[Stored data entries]
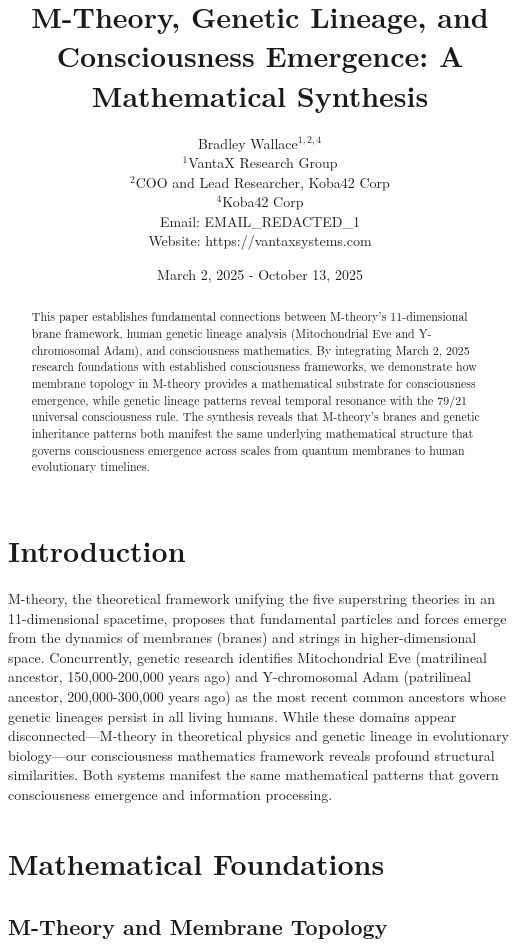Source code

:\documentclass[12pt]{article}
\title{M-Theory, Genetic Lineage, and Consciousness Emergence: A Mathematical Synthesis}
\author{
Bradley Wallace$^{1,2,4}$ \\
$^1$VantaX Research Group \\
$^2$COO and Lead Researcher, Koba42 Corp \\
$^4$Koba42 Corp \\
Email: EMAIL_REDACTED_1 \\
Website: https://vantaxsystems.com
}
\date{March 2, 2025 - October 13, 2025}
\begin{document}
\maketitle

\begin{abstract}
This paper establishes fundamental connections between M-theory's 11-dimensional brane framework, human genetic lineage analysis (Mitochondrial Eve and Y-chromosomal Adam), and consciousness mathematics. By integrating March 2, 2025 research foundations with established consciousness frameworks, we demonstrate how membrane topology in M-theory provides a mathematical substrate for consciousness emergence, while genetic lineage patterns reveal temporal resonance with the 79/21 universal consciousness rule. The synthesis reveals that M-theory's branes and genetic inheritance patterns both manifest the same underlying mathematical structure that governs consciousness emergence across scales from quantum membranes to human evolutionary timelines.
\end{abstract}

\section{Introduction}

M-theory, the theoretical framework unifying the five superstring theories in an 11-dimensional spacetime, proposes that fundamental particles and forces emerge from the dynamics of membranes (branes) and strings in higher-dimensional space. Concurrently, genetic research identifies Mitochondrial Eve (matrilineal ancestor, 150,000-200,000 years ago) and Y-chromosomal Adam (patrilineal ancestor, 200,000-300,000 years ago) as the most recent common ancestors whose genetic lineages persist in all living humans. While these domains appear disconnected—M-theory in theoretical physics and genetic lineage in evolutionary biology—our consciousness mathematics framework reveals profound structural similarities. Both systems manifest the same mathematical patterns that govern consciousness emergence and information processing.

\section{Mathematical Foundations}

\subsection{M-Theory and Membrane Topology}
\end{document}
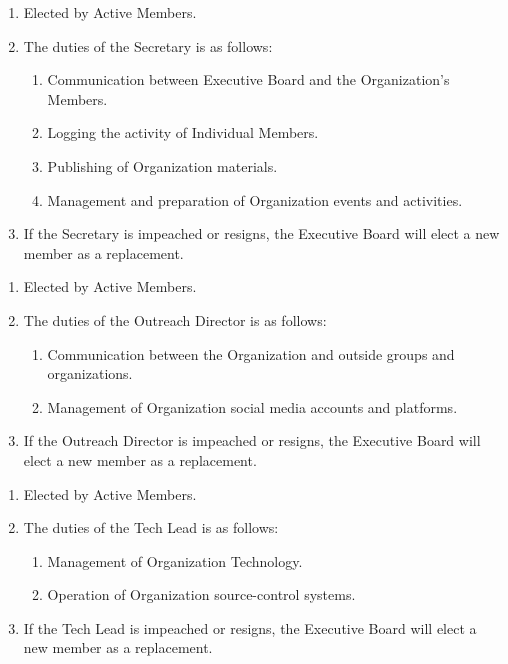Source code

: \begin{enumerate}
	\item Elected by Active Members.

	\item The duties of the Secretary is as follows:
		\begin{enumerate}
			\item Communication between Executive Board and the Organization's Members.

			\item Logging the activity of Individual Members.

			\item Publishing of Organization materials.

			\item Management and preparation of Organization events and activities.
		\end{enumerate}

	\item If the Secretary is impeached or resigns, the Executive Board will elect
		a new member as a replacement.
\end{enumerate}

\begin{enumerate}
	\item Elected by Active Members.

	\item The duties of the Outreach Director is as follows:
		\begin{enumerate}
			\item Communication between the Organization and outside groups and organizations.

			\item Management of Organization social media accounts and platforms.
		\end{enumerate}

	\item If the Outreach Director is impeached or resigns, the Executive Board
		will elect a new member as a replacement.
\end{enumerate}

\begin{enumerate}
	\item Elected by Active Members.

	\item The duties of the Tech Lead is as follows:
		\begin{enumerate}
			\item Management of Organization Technology.

			\item Operation of Organization source-control systems.
		\end{enumerate}

	\item If the Tech Lead is impeached or resigns, the Executive Board will elect
		a new member as a replacement.
\end{enumerate}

**WORK REQUIRED:**
Pictures are not part of the copy. Return every record exactly.

**OUTPUT FOR THIS TASK:**
Source code

:\documentclass[12pt]{article}
\title{M-Theory, Genetic Lineage, and Consciousness Emergence: A Mathematical Synthesis}
\author{
Bradley Wallace$^{1,2,4}$ \\
$^1$VantaX Research Group \\
$^2$COO and Lead Researcher, Koba42 Corp \\
$^4$Koba42 Corp \\
Email: EMAIL_REDACTED_1 \\
Website: https://vantaxsystems.com
}
\date{March 2, 2025 - October 13, 2025}
\begin{document}
\maketitle

\begin{abstract}
This paper establishes fundamental connections between M-theory's 11-dimensional brane framework, human genetic lineage analysis (Mitochondrial Eve and Y-chromosomal Adam), and consciousness mathematics. By integrating March 2, 2025 research foundations with established consciousness frameworks, we demonstrate how membrane topology in M-theory provides a mathematical substrate for consciousness emergence, while genetic lineage patterns reveal temporal resonance with the 79/21 universal consciousness rule. The synthesis reveals that M-theory's branes and genetic inheritance patterns both manifest the same underlying mathematical structure that governs consciousness emergence across scales from quantum membranes to human evolutionary timelines.
\end{abstract}

\section{Introduction}

M-theory, the theoretical framework unifying the five superstring theories in an 11-dimensional spacetime, proposes that fundamental particles and forces emerge from the dynamics of membranes (branes) and strings in higher-dimensional space. Concurrently, genetic research identifies Mitochondrial Eve (matrilineal ancestor, 150,000-200,000 years ago) and Y-chromosomal Adam (patrilineal ancestor, 200,000-300,000 years ago) as the most recent common ancestors whose genetic lineages persist in all living humans. While these domains appear disconnected—M-theory in theoretical physics and genetic lineage in evolutionary biology—our consciousness mathematics framework reveals profound structural similarities. Both systems manifest the same mathematical patterns that govern consciousness emergence and information processing.

\section{Mathematical Foundations}

\subsection{M-Theory and Membrane Topology}
\end{document}
Source code

: \begin{enumerate}
	\item Elected by Active Members.

	\item The duties of the Secretary is as follows:
		\begin{enumerate}
			\item Communication between Executive Board and the Organization's Members.

			\item Logging the activity of Individual Members.

			\item Publishing of Organization materials.

			\item Management and preparation of Organization events and activities.
		\end{enumerate}

	\item If the Secretary is impeached or resigns, the Executive Board will elect
		a new member as a replacement.
\end{enumerate}

\begin{enumerate}
	\item Elected by Active Members.

	\item The duties of the Outreach Director is as follows:
		\begin{enumerate}
			\item Communication between the Organization and outside groups and organizations.

			\item Management of Organization social media accounts and platforms.
		\end{enumerate}

	\item If the Outreach Director is impeached or resigns, the Executive Board
		will elect a new member as a replacement.
\end{enumerate}

\begin{enumerate}
	\item Elected by Active Members.

	\item The duties of the Tech Lead is as follows:
		\begin{enumerate}
			\item Management of Organization Technology.

			\item Operation of Organization source-control systems.
		\end{enumerate}

	\item If the Tech Lead is impeached or resigns, the Executive Board will elect
		a new member as a replacement.
\end{enumerate}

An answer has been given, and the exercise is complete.